Task statement: Return every line from the records below that has the word "одном".

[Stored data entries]
· · ·

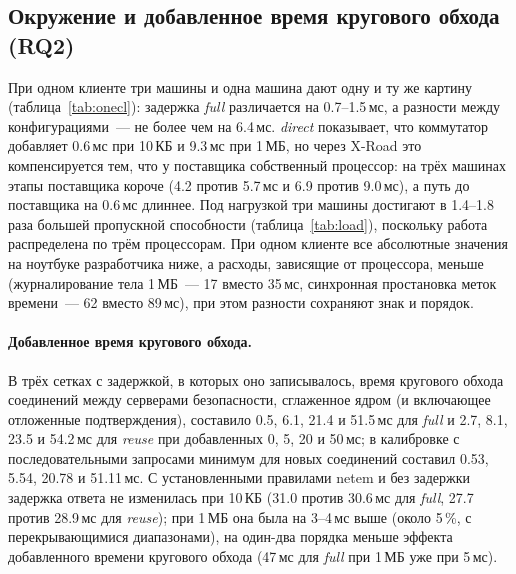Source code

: \documentclass[conference,a4paper]{IEEEtran}
\newcommand{\newtext}[1]{{\color{blue}#1}}
\begin{document}
\subsection{Окружение и добавленное время кругового обхода \newtext{(RQ2)}}\label{sec:rtt}

При одном клиенте три машины и одна машина дают одну и ту же картину (таблица~\ref{tab:onecl}):
задержка \emph{full} различается на 0.7--1.5\,мс, а разности между конфигурациями~--- не более чем на
6.4\,мс.
\emph{direct} показывает, что коммутатор добавляет 0.6\,мс при 10\,КБ и 9.3\,мс при 1\,МБ, но через X-Road
это компенсируется тем, что у поставщика собственный процессор: на трёх машинах этапы поставщика
короче (4.2 против 5.7\,мс и 6.9 против 9.0\,мс), а путь до поставщика на 0.6\,мс длиннее.
Под нагрузкой три машины достигают в 1.4--1.8 раза большей пропускной способности (таблица~\ref{tab:load}), поскольку
работа распределена по трём процессорам. При одном клиенте все абсолютные значения на ноутбуке разработчика ниже, а
расходы, зависящие от процессора, меньше (журналирование тела 1\,МБ~--- 17 вместо 35\,мс, синхронная простановка меток времени~--- 62
вместо 89\,мс), при этом разности сохраняют знак и порядок.

\paragraph{Добавленное время кругового обхода.} В трёх сетках с задержкой, в которых оно записывалось,
время кругового обхода соединений между серверами безопасности, сглаженное ядром (и
включающее отложенные подтверждения), составило 0.5, 6.1, 21.4 и 51.5\,мс для \emph{full} и 2.7, 8.1,
23.5 и 54.2\,мс для \emph{reuse} при добавленных 0, 5, 20 и 50\,мс; в калибровке с последовательными
запросами минимум для новых соединений составил 0.53, 5.54, 20.78 и 51.11\,мс. С установленными правилами netem и без задержки задержка ответа не изменилась при
10\,КБ (31.0 против 30.6\,мс для \emph{full}, 27.7 против 28.9\,мс для \emph{reuse}); при 1\,МБ она
была на 3--4\,мс выше (около 5\,\%, с перекрывающимися диапазонами), на один-два порядка меньше
эффекта добавленного времени кругового обхода (47\,мс для \emph{full} при 1\,МБ уже при 5\,мс).
\end{document}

· · ·

Expected answer:
При одном клиенте три машины и одна машина дают одну и ту же картину (таблица~\ref{tab:onecl}):
работа распределена по трём процессорам. При одном клиенте все абсолютные значения на ноутбуке разработчика ниже, а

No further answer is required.